(GIVEN RECORDS Opens)

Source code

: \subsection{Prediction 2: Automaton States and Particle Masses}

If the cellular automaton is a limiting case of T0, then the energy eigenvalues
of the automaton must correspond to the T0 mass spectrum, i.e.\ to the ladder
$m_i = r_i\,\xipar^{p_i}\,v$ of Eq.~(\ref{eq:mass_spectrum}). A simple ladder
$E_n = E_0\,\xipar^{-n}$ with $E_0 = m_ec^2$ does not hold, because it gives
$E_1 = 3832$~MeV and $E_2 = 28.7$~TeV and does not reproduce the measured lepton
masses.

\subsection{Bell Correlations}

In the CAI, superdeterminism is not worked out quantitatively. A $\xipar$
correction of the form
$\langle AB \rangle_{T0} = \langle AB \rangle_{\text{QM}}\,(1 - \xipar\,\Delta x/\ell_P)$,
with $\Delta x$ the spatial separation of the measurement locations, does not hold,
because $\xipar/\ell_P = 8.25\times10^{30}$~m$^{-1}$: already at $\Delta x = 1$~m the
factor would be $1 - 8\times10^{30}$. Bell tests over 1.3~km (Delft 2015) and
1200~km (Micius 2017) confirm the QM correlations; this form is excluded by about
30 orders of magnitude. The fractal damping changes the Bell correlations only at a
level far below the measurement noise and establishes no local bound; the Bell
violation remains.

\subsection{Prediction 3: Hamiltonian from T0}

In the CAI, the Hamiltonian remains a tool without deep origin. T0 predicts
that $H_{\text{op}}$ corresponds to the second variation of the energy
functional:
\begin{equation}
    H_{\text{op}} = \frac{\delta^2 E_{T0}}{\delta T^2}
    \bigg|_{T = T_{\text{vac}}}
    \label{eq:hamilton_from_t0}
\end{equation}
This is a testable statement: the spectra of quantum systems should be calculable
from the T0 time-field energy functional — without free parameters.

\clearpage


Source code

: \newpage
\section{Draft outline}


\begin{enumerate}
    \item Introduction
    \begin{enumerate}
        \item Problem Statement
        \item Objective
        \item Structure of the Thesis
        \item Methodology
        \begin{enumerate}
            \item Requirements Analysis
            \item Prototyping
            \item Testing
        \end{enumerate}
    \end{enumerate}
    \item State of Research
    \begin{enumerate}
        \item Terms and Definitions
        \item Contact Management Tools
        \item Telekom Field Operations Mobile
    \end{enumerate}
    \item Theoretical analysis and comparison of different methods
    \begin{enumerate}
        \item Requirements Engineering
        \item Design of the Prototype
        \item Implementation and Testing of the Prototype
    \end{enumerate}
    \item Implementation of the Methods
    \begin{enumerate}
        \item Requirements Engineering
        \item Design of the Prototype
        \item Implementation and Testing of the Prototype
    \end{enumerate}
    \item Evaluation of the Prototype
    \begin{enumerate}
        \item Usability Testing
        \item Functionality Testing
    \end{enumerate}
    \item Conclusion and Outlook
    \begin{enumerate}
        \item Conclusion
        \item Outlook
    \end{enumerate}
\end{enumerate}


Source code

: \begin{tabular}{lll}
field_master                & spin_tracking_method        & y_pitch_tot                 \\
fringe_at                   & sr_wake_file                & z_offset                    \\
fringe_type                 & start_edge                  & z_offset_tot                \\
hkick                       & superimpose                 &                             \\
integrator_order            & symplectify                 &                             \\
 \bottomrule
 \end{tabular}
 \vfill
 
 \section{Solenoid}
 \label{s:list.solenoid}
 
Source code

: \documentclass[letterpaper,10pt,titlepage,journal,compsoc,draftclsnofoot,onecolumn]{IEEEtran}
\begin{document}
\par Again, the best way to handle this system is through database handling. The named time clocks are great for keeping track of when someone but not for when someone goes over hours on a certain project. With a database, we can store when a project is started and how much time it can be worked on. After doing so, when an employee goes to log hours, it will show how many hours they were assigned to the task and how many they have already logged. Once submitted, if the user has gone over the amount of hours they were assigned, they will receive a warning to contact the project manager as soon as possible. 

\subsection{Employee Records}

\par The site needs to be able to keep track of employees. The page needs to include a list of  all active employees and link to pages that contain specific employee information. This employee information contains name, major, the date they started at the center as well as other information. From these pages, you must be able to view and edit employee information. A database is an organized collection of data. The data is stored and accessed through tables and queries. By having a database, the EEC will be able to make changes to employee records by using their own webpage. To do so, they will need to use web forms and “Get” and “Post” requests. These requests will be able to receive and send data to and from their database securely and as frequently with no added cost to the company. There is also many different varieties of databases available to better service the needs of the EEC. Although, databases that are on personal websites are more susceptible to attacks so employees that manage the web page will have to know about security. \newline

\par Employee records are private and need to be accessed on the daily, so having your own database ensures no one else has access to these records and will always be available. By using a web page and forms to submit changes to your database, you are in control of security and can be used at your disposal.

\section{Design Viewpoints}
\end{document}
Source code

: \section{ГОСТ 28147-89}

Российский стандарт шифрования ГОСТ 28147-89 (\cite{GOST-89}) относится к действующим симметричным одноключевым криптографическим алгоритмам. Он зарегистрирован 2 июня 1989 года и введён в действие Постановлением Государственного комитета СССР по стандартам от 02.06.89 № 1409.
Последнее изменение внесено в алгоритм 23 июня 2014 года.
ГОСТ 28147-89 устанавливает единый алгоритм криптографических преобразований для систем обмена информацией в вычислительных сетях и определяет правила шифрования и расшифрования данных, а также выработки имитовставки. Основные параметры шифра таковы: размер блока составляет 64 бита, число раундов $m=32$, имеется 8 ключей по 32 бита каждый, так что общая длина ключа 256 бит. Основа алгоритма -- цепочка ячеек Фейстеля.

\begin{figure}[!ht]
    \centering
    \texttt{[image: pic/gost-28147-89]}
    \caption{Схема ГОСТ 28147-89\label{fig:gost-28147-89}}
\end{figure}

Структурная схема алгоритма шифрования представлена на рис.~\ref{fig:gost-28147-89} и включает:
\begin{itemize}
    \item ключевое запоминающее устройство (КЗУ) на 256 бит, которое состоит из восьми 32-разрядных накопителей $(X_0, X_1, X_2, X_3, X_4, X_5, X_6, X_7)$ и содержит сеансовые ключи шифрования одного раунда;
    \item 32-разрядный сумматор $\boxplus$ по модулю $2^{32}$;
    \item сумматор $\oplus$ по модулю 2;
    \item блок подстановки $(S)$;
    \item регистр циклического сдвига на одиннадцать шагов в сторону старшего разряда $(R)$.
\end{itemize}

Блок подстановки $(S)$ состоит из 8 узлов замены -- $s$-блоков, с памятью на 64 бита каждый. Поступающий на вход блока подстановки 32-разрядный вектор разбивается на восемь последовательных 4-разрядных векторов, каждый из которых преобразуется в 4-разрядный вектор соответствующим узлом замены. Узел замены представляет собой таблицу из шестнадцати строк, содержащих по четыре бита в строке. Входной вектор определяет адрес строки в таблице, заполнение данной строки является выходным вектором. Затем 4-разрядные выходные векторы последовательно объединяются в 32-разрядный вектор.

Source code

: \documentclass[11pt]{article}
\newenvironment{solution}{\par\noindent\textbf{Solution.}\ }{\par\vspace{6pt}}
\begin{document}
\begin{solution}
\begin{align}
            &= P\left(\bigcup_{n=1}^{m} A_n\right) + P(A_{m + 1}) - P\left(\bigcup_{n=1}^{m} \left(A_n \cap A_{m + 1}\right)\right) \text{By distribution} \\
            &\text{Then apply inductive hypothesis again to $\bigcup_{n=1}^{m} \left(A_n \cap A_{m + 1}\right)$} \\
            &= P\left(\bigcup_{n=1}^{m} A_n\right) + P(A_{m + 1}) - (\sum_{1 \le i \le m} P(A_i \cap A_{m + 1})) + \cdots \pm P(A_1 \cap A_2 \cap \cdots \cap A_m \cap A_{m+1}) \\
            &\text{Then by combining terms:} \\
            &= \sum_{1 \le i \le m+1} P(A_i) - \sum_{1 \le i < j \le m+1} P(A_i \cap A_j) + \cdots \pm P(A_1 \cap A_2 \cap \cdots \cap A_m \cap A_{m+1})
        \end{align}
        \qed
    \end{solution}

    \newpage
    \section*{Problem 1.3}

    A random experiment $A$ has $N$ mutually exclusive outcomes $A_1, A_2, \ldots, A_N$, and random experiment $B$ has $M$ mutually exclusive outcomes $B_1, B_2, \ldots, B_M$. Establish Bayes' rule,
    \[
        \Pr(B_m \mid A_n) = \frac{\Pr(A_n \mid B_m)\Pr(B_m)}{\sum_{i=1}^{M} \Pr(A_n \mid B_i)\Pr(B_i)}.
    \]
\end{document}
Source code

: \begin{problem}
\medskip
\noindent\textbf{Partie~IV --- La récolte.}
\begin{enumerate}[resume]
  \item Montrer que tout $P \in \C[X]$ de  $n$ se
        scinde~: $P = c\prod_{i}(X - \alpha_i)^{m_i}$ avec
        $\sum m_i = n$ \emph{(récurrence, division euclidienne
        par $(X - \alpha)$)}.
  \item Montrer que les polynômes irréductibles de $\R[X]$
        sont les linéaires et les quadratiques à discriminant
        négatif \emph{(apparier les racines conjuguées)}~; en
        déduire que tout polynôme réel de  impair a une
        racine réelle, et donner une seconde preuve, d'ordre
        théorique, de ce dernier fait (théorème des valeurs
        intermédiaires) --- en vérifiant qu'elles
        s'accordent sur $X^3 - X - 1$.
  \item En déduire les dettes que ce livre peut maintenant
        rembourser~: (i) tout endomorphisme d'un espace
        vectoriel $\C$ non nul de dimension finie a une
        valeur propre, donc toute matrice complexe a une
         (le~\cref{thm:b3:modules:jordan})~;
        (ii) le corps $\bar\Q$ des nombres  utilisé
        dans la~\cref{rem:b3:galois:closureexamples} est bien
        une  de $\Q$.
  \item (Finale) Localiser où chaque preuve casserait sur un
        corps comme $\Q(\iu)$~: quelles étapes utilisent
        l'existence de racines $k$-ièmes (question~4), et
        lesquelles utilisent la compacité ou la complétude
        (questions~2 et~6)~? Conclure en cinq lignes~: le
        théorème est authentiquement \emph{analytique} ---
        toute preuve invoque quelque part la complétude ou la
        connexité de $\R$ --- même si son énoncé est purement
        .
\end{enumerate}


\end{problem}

(GIVEN RECORDS Closes)

(ASSIGNED TASK): The answer must consist of each line from the entries that contains the string "сумматор".

(ANSWER TO THE EXERCISE):
    \item 32-разрядный сумматор $\boxplus$ по модулю $2^{32}$;
    \item сумматор $\oplus$ по модулю 2;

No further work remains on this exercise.